Almost 58 years to the day from its initial publication, The Beacon, our diocesan newspaper, will transition from a print to an exclusively online edition. While many people have already transitioned to reading The Beacon online, hopefully, this move will benefit all our people and make the “good news” of the Paterson Diocese more widely available. As we transition, I thought I would offer a few historical and personal reflections.
The earliest stirrings of a “Catholic press” in the area occurred in 1902, when an energetic Patersonian, James A. Sweeney, began editing a “Catholic page” in the Sunday Chronicle. This weekly column covered news and activities of Catholic interest, chronicling Catholic Paterson during the Dean William McNulty era until the paper’s demise in 1928. In the same era in Trenton, Father William P. Cantwell began publishing The Monitor in September 1906. The personal effort of the pastor of Long Branch, The Monitor, was described as “the official Catholic weekly of New Jersey” and was endorsed by both the state’s bishops.
Meanwhile, in Newark, one of the last initiatives of Archbishop Thomas J. Walsh was to entrust Auxiliary Bishop James A. McNulty with the establishment of an archdiocesan newspaper. The Advocate (later The Catholic Advocate) debuted on Sept. 30, 1951. Two years later, Bishop McNulty was named the third Bishop of Paterson, and in October 1953, he designated The Advocate as the official newspaper of the Paterson Diocese as well. A series of priests served as the Paterson “editors” for The Advocate, Including Fathers Carl Wolsin, Frank Rodimer, and Paul Longua.
Despite evidence to the contrary, The Beacon was born at the beginning of March 1966. The moment that Auxiliary Bishop Lawrence B. Casey of Rochester said yes to the Apostolic Delegate’s invitation to become the fifth bishop of Paterson, we had a diocesan newspaper. Casey has been described as a frustrated country editor. Had he not become a priest, he might have wound up as the editor of an upstate-New York regional newspaper like the Elmira Star-Gazette or the Binghamton Press and Sun-Bulletin. He was a wordsmith who loved writing and pursued it with disciplined precision. When he left Rochester for months to attend the Second Vatican Council in Rome, he would present his secretary with a dozen or more articles for the Sunday bulletin while abroad. Later, as bishop of Paterson, he would maintain two secretaries — one at the chancery office for business and a second at his residence, where he would routinely spend afternoons writing and answering correspondence. Later, Paulist Press would publish a collection of some of Casey’s best articles in a book called The Heart Remembers, Too (1967).
Upon becoming bishop, Casey’s first priority was a diocesan census to give him a clear picture of the diocese. The first and only diocesan census was taken on Nov. 13, 1966. On the bottom of the census form was a box to be checked off in response to the question, “Would you support a diocesan newspaper?” I have never seen a tally from that question, nor would it have made much difference. The moment Lawrence Casey became our bishop, a diocesan newspaper was a foregone conclusion. Just eight months after his installation as bishop, The Beacon made its appearance on Jan. 20, 1967, with a beautiful front-page photo of Alexander Hamilton’s statue overlooking the Great Falls of Paterson. Bishop Casey saw The Beacon as a unifying force in the diocese.

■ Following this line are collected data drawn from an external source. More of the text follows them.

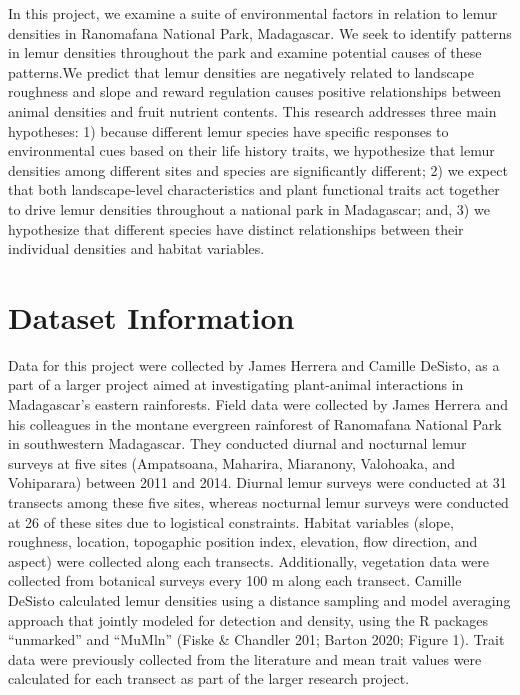 \documentclass[
  12pt,
]{article}
\begin{document}
In this project, we examine a suite of environmental factors in relation
to lemur densities in Ranomafana National Park, Madagascar. We seek to
identify patterns in lemur densities throughout the park and examine
potential causes of these patterns.We predict that lemur densities are
negatively related to landscape roughness and slope and reward
regulation causes positive relationships between animal densities and
fruit nutrient contents. This research addresses three main hypotheses:
1) because different lemur species have specific responses to
environmental cues based on their life history traits, we hypothesize
that lemur densities among different sites and species are significantly
different; 2) we expect that both landscape-level characteristics and
plant functional traits act together to drive lemur densities throughout
a national park in Madagascar; and, 3) we hypothesize that different
species have distinct relationships between their individual densities
and habitat variables.

\newpage

\hypertarget{dataset-information}{%
\section{Dataset Information}\label{dataset-information}}

Data for this project were collected by James Herrera and Camille
DeSisto, as a part of a larger project aimed at investigating
plant-animal interactions in Madagascar's eastern rainforests. Field
data were collected by James Herrera and his colleagues in the montane
evergreen rainforest of Ranomafana National Park in southwestern
Madagascar. They conducted diurnal and nocturnal lemur surveys at five
sites (Ampatsoana, Maharira, Miaranony, Valohoaka, and Vohiparara)
between 2011 and 2014. Diurnal lemur surveys were conducted at 31
transects among these five sites, whereas nocturnal lemur surveys were
conducted at 26 of these sites due to logistical constraints. Habitat
variables (slope, roughness, location, topogaphic position index,
elevation, flow direction, and aspect) were collected along each
transects. Additionally, vegetation data were collected from botanical
surveys every 100 m along each transect. Camille DeSisto calculated
lemur densities using a distance sampling and model averaging approach
that jointly modeled for detection and density, using the R packages
``unmarked'' and ``MuMln'' (Fiske \& Chandler 201; Barton 2020; Figure
1). Trait data were previously collected from the literature and mean
trait values were calculated for each transect as part of the larger
research project.
\end{document}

The Catholics of Morris and Sussex counties are largely ignorant of what is happening in the parishes of Passaic County — and vice versa. This is understandable in a way, I suppose, since our diocese is relatively new, and since there are many ties to link us to the archdiocese of Newark. But this diocese is able to stand on its own two feet and have an identity of its own.

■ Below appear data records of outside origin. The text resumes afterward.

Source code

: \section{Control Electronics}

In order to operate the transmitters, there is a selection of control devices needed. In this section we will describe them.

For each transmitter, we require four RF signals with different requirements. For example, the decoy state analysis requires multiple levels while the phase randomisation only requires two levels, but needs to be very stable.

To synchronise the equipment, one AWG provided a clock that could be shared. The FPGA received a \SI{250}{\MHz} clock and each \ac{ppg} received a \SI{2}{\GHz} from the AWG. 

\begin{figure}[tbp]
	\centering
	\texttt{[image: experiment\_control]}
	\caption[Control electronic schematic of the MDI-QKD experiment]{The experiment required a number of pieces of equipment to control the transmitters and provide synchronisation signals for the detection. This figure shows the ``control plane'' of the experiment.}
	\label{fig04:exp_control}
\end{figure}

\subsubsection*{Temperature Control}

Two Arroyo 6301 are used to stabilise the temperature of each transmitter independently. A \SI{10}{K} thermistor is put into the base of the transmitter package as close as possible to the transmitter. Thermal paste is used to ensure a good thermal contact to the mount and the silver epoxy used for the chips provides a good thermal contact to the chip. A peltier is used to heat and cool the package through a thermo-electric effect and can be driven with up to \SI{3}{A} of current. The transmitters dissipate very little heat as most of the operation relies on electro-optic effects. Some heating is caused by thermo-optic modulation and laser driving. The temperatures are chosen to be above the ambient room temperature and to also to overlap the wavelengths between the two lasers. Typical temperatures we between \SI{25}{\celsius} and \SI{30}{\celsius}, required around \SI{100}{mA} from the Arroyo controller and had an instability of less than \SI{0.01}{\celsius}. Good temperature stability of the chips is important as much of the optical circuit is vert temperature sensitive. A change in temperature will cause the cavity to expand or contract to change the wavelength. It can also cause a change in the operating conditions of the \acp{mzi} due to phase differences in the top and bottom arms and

In nearly 60 years. I would propose that The Beacon has lived up to Bishop Casey’s hopes for it. It has informed us, taught us, and helped us achieve our own identity. I have enjoyed working with The Beacon editors — Gerry Costello, Tim Manning, Vic Winkler, Rich Sokerka, and Jai Agnish — as well as many other staff members. When I was writing the diocesan history in 1987, Tim Manning and his assistant Nancy McLaughlin were unflagging in their help with the practicalities of publishing. Later, Vic Winkler encouraged me to start writing a series of occasional church history articles. More recently, Jai Agnish has helped Father Paul Manning and me develop our podcast, “Coffee with Kupke.”
But, there was one particular moment — a profound and wildly humorous tribute to Divine Providence — when The Beacon proved to be a lifesaver. The year was 1992, and Americans were celebrating the 500th anniversary of Christopher Columbus’ voyages. For Catholics, it was hailed as the 500th anniversary of the Evangelization of the Americas. I was busy that year working full-time on my doctoral dissertation at The Catholic University of America. I was writing on the New Jersey layman, James J. Norris, the only layman to have participated in the debates at the Second Vatican Council. Despite this focus, I was also responsible for the diocesan participation in the Columbian observances. As such, I had agreed to edit a year-long series of articles on evangelization for The Beacon. The series ran in a four-part cycle: a theological piece, followed by a piece on various practical aspects of evangelization, followed by a local story on evangelization, followed by a historical piece. Father Paul Manning wrote all the theological reflections on Pope Paul VI’s Apostolic Exhortation, Evangelii Nuntiandi. Looking back on it now, it is probably how Father Paul started to wind up in his present position as Diocesan Vicar for Evangelization. I lined up a regiment of locals to help write the second and third pieces, and I wrote the historical ones.
Meanwhile, back at my dissertation, I had hit a brick wall. I had James Norris’ life pretty well researched — except for the two years he spent in the U.S. Merchant Marine in World War II. I could not find any reference or person who could detail that period. While pondering this, I got a call from The Beacon that one of the contributors to my evangelization series had failed to produce. When I contacted her, she just said she had forgotten and that there was no way she could produce something in such a short time. Faced with this hole in my series, I jumped in and, in one night, wrote a piece on the only thing I was thinking about then — James Norris – as a model of evangelization at Vatican II.
A week later, I received a phone call from a parishioner at Christ the King Parish in New Vernon. It seems that she had been out walking her dog and using The Beacon as a “pooper-scooper.” The dog was not cooperative, so she found herself looking at the newspaper, which was opened to the page with my column. In reading the article, she realized with shock that I was writing about her father’s best friend from World War II, the man who had converted him to Catholicism on shipboard and who had served as her godfather. The next week, her father flew in from Pebble Beach, Calif., spent a delightful day with me, and filled in more wonderful details of Norris’ missing two years than I could ever have imagined.
Thank you to The Beacon for informing us, teaching us, unifying us . . . and being a lifesaver for me. May you have many more good years online.
Raymond J. Kupke
December 2024
Msgr. Raymond Kupke is the archivist for The Diocese of Paterson and a historian who teaches at Seton Hall University. He’s also the pastor of St. Anthony in Hawthorne.